*** Block opens ***
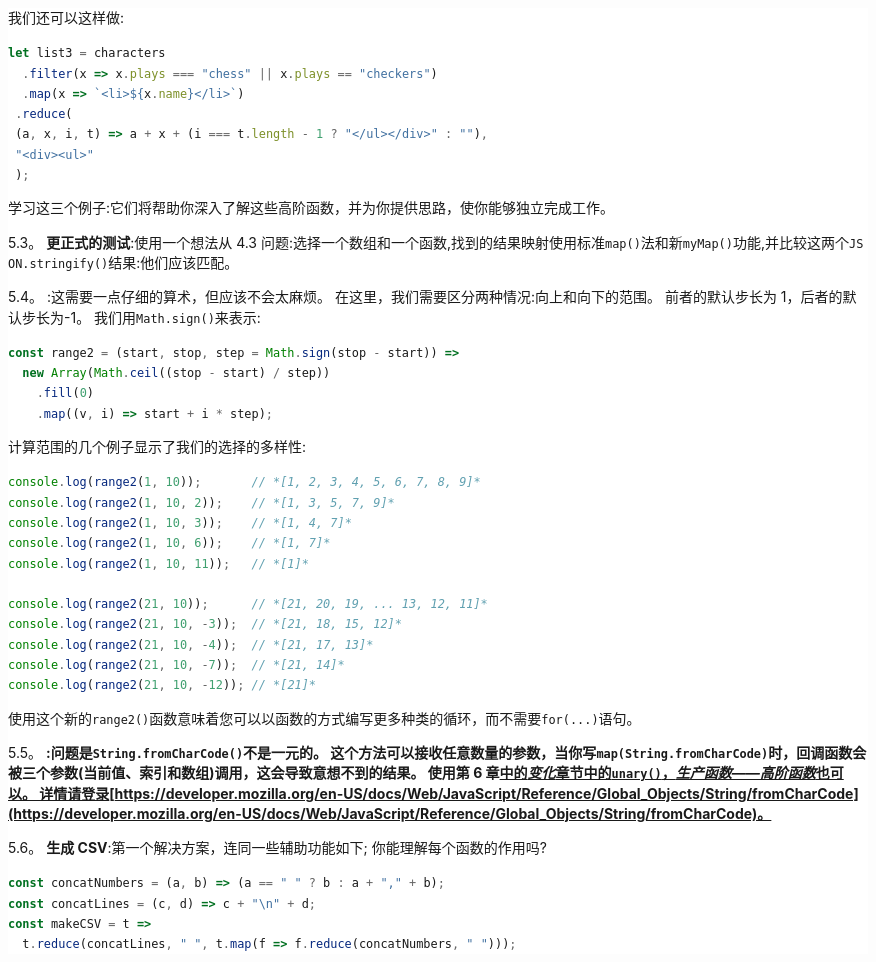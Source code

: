我们还可以这样做:

```js
let list3 = characters
  .filter(x => x.plays === "chess" || x.plays == "checkers")
  .map(x => `<li>${x.name}</li>`)
 .reduce(
 (a, x, i, t) => a + x + (i === t.length - 1 ? "</ul></div>" : ""),
 "<div><ul>"
 );
```

学习这三个例子:它们将帮助你深入了解这些高阶函数，并为你提供思路，使你能够独立完成工作。

5.3。 **更正式的测试**:使用一个想法从 4.3 问题:选择一个数组和一个函数,找到的结果映射使用标准`map()`法和新`myMap()`功能,并比较这两个`JSON.stringify()`结果:他们应该匹配。

5.4。 :这需要一点仔细的算术，但应该不会太麻烦。 在这里，我们需要区分两种情况:向上和向下的范围。 前者的默认步长为 1，后者的默认步长为-1。 我们用`Math.sign()`来表示:

```js
const range2 = (start, stop, step = Math.sign(stop - start)) =>
  new Array(Math.ceil((stop - start) / step))
    .fill(0)
    .map((v, i) => start + i * step);
```

计算范围的几个例子显示了我们的选择的多样性:

```js
console.log(range2(1, 10));       // *[1, 2, 3, 4, 5, 6, 7, 8, 9]*
console.log(range2(1, 10, 2));    // *[1, 3, 5, 7, 9]*
console.log(range2(1, 10, 3));    // *[1, 4, 7]*
console.log(range2(1, 10, 6));    // *[1, 7]*
console.log(range2(1, 10, 11));   // *[1]*

console.log(range2(21, 10));      // *[21, 20, 19, ... 13, 12, 11]*
console.log(range2(21, 10, -3));  // *[21, 18, 15, 12]*
console.log(range2(21, 10, -4));  // *[21, 17, 13]*
console.log(range2(21, 10, -7));  // *[21, 14]*
console.log(range2(21, 10, -12)); // *[21]*
```

使用这个新的`range2()`函数意味着您可以以函数的方式编写更多种类的循环，而不需要`for(...)`语句。

5.5。 **:问题是`String.fromCharCode()`不是一元的。 这个方法可以接收任意数量的参数，当你写`map(String.fromCharCode)`时，回调函数会被三个参数(当前值、索引和数组)调用，这会导致意想不到的结果。 使用第 6 章[中的*变化*章节中的`unary()`，*生产函数——高阶函数*也可以。 详情请登录](14.html)[https://developer.mozilla.org/en-US/docs/Web/JavaScript/Reference/Global_Objects/String/fromCharCode](https://developer.mozilla.org/en-US/docs/Web/JavaScript/Reference/Global_Objects/String/fromCharCode)。**

5.6。 **生成 CSV**:第一个解决方案，连同一些辅助功能如下; 你能理解每个函数的作用吗?

```js
const concatNumbers = (a, b) => (a == " " ? b : a + "," + b);
const concatLines = (c, d) => c + "\n" + d;
const makeCSV = t =>
  t.reduce(concatLines, " ", t.map(f => f.reduce(concatNumbers, " ")));
```
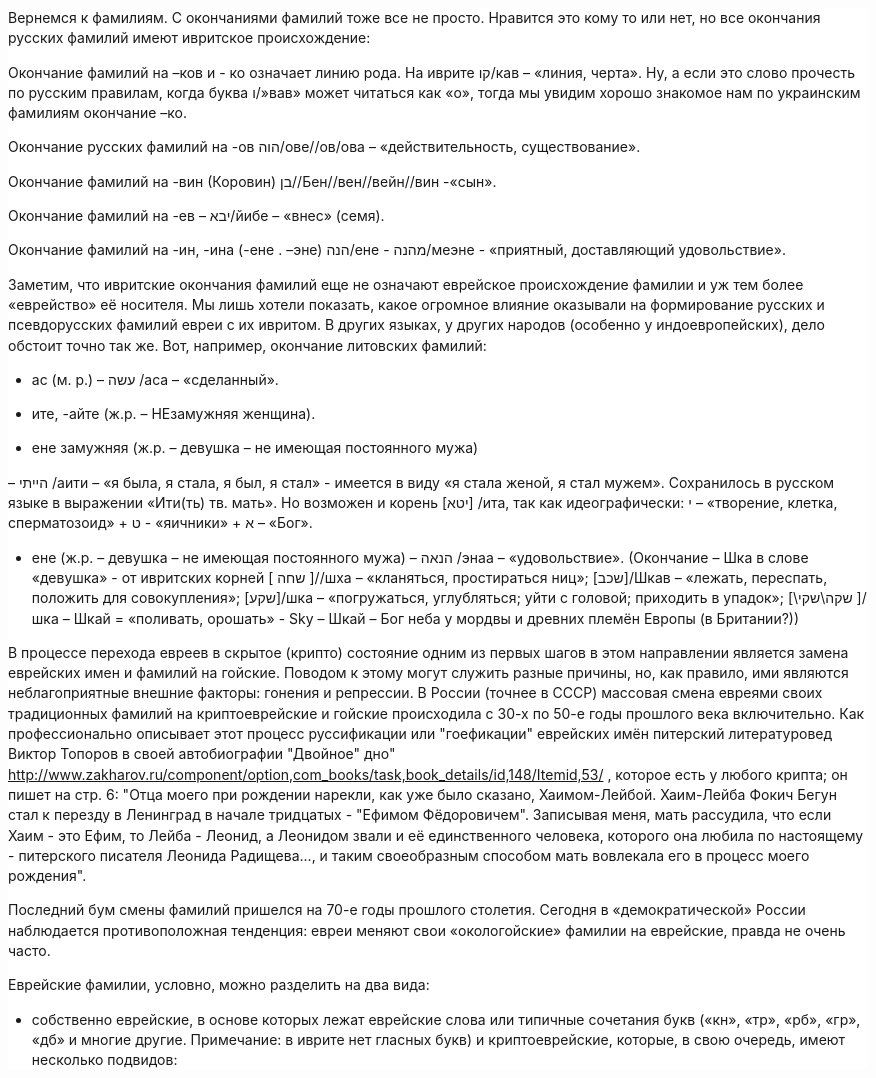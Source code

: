 Вернемся к фамилиям. С окончаниями фамилий тоже все не просто. Нравится это кому то или нет, но все окончания русских фамилий имеют ивритское происхождение:  
  
Окончание фамилий на –ков и - ко означает линию рода. На иврите קו/кав – «линия, черта». Ну, а если это слово прочесть по русским правилам, когда буква ו/»вав» может читаться как «о», тогда мы увидим хорошо знакомое нам по украинским фамилиям окончание –ко.  
  
Окончание русских фамилий на -ов הוה/ове//ов/ова – «действительность, существование».  
  
Окончание фамилий на -вин (Коровин) בן//Бен//вен//вейн//вин -«сын».  
  
Окончание фамилий на -ев – יבא/йибе – «внес» (семя).  
  
Окончание фамилий на -ин, -ина (-ене . –эне) הנה/ене - מהנה/меэне - «приятный, доставляющий удовольствие».  
  
Заметим, что ивритские окончания фамилий еще не означают еврейское происхождение фамилии и уж тем более «еврейство» её носителя. Мы лишь хотели показать, какое огромное влияние оказывали на формирование русских и псевдорусских фамилий евреи с их ивритом. В других языках, у других народов (особенно у индоевропейских), дело обстоит точно так же. Вот, например, окончание литовских фамилий:  
  
- ас (м. р.) – עשה /аса – «сделанный».  
  
- ите, -айте (ж.р. – НЕзамужняя женщина).  
- ене замужняя (ж.р. – девушка – не имеющая постоянного мужа)  
  
– הייתי /аити – «я была, я стала, я был, я стал» - имеется в виду «я стала женой, я стал мужем». Сохранилось в русском языке в выражении «Ити(ть) тв. мать». Но возможен и корень [יטא] /ита, так как идеографически: י – «творение, клетка, сперматозоид» + ט - «яичники» + א – «Бог».  
  
- ене (ж.р. – девушка – не имеющая постоянного мужа) – הנאה /энаа – «удовольствие». (Окончание – Шка в слове «девушка» - от ивритских корней [ שחה ]//шха – «кланяться, простираться ниц»; [שכב]/Шкав – «лежать, переспать, положить для совокупления»; [שקע]/шка – «погружаться, углубляться; уйти с головой; приходить в упадок»; [\שקה\שקי ]/шка – Шкай = «поливать, орошать» - Sky – Шкай – Бог неба у мордвы и древних племён Европы (в Британии?))  
  
В процессе перехода евреев в скрытое (крипто) состояние одним из первых шагов в этом направлении является замена еврейских имен и фамилий на гойские. Поводом к этому могут служить разные причины, но, как правило, ими являются неблагоприятные внешние факторы: гонения и репрессии. В России (точнее в СССР) массовая смена евреями своих традиционных фамилий на криптоеврейские и гойские происходила с 30-х по 50-е годы прошлого века включительно. Как профессионально описывает этот процесс руссификации или "гоефикации" еврейских имён питерский литературовед Виктор Топоров в своей автобиографии "Двойное" дно" http://www.zakharov.ru/component/option,com_books/task,book_details/id,148/Itemid,53/ , которое есть у любого крипта; он пишет на стр. 6: "Отца моего при рождении нарекли, как уже было сказано, Хаимом-Лейбой. Хаим-Лейба Фокич Бегун стал к перезду в Ленинград в начале тридцатых - "Ефимом Фёдоровичем". Записывая меня, мать рассудила, что если Хаим - это Ефим, то Лейба - Леонид, а Леонидом звали и её единственного человека, которого она любила по настоящему - питерского писателя Леонида Радищева..., и таким своеобразным способом мать вовлекала его в процесс моего рождения".  
  
Последний бум смены фамилий пришелся на 70-е годы прошлого столетия. Сегодня в «демократической» России наблюдается противоположная тенденция: евреи меняют свои «окологойские» фамилии на еврейские, правда не очень часто.  
  
Еврейские фамилии, условно, можно разделить на два вида:  
  
- собственно еврейские, в основе которых лежат еврейские слова или типичные сочетания букв («кн», «тр», «рб», «гр», «дб» и многие другие. Примечание: в иврите нет гласных букв) и криптоеврейские, которые, в свою очередь, имеют несколько подвидов:  
  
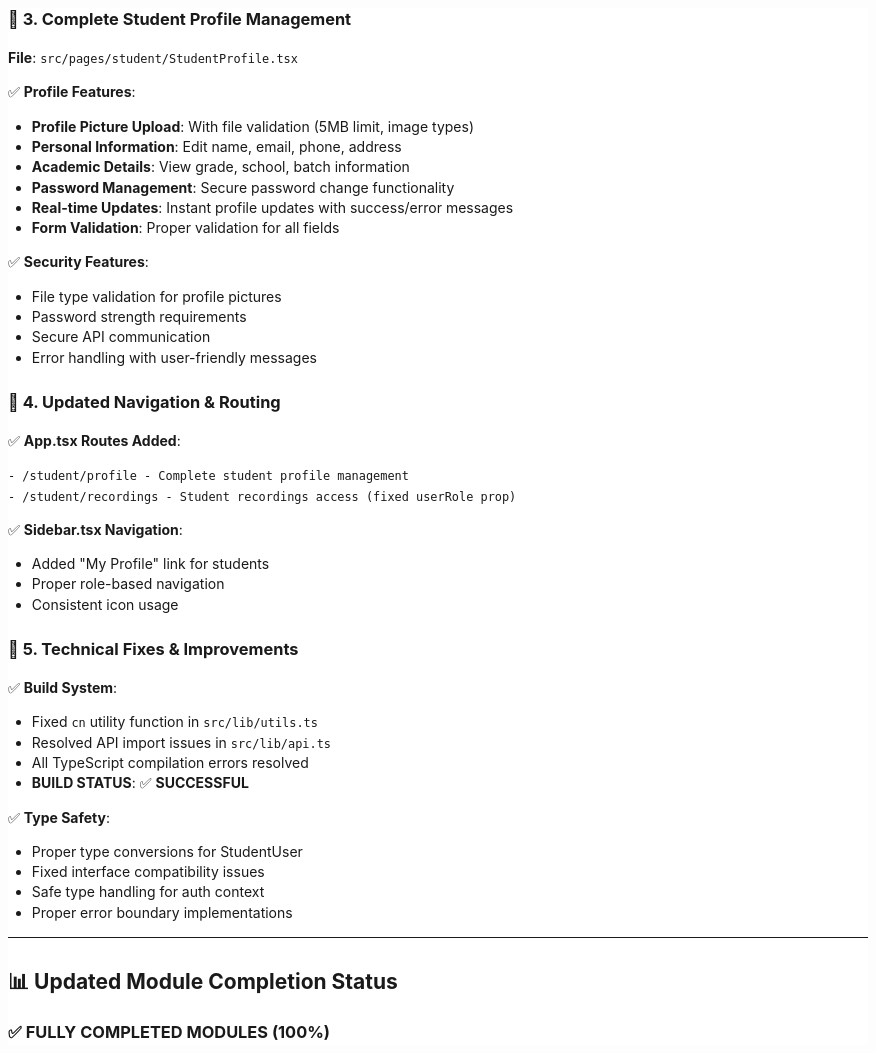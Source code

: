 ### 👤 **3. Complete Student Profile Management**

**File**: `src/pages/student/StudentProfile.tsx`

✅ **Profile Features**:

-   **Profile Picture Upload**: With file validation (5MB limit, image types)
-   **Personal Information**: Edit name, email, phone, address
-   **Academic Details**: View grade, school, batch information
-   **Password Management**: Secure password change functionality
-   **Real-time Updates**: Instant profile updates with success/error messages
-   **Form Validation**: Proper validation for all fields

✅ **Security Features**:

-   File type validation for profile pictures
-   Password strength requirements
-   Secure API communication
-   Error handling with user-friendly messages

### 🧭 **4. Updated Navigation & Routing**

✅ **App.tsx Routes Added**:

```tsx
- /student/profile - Complete student profile management
- /student/recordings - Student recordings access (fixed userRole prop)
```

✅ **Sidebar.tsx Navigation**:

-   Added "My Profile" link for students
-   Proper role-based navigation
-   Consistent icon usage

### 🔧 **5. Technical Fixes & Improvements**

✅ **Build System**:

-   Fixed `cn` utility function in `src/lib/utils.ts`
-   Resolved API import issues in `src/lib/api.ts`
-   All TypeScript compilation errors resolved
-   **BUILD STATUS**: ✅ **SUCCESSFUL**

✅ **Type Safety**:

-   Proper type conversions for StudentUser
-   Fixed interface compatibility issues
-   Safe type handling for auth context
-   Proper error boundary implementations

---

## 📊 **Updated Module Completion Status**

### ✅ **FULLY COMPLETED MODULES (100%)**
*** Block closes ***
## [Problem description]
Check each line above for the string "reduce" and copy every line that has it.

## [Exercise result]
 .reduce(
  t.reduce(concatLines, " ", t.map(f => f.reduce(concatNumbers, " ")));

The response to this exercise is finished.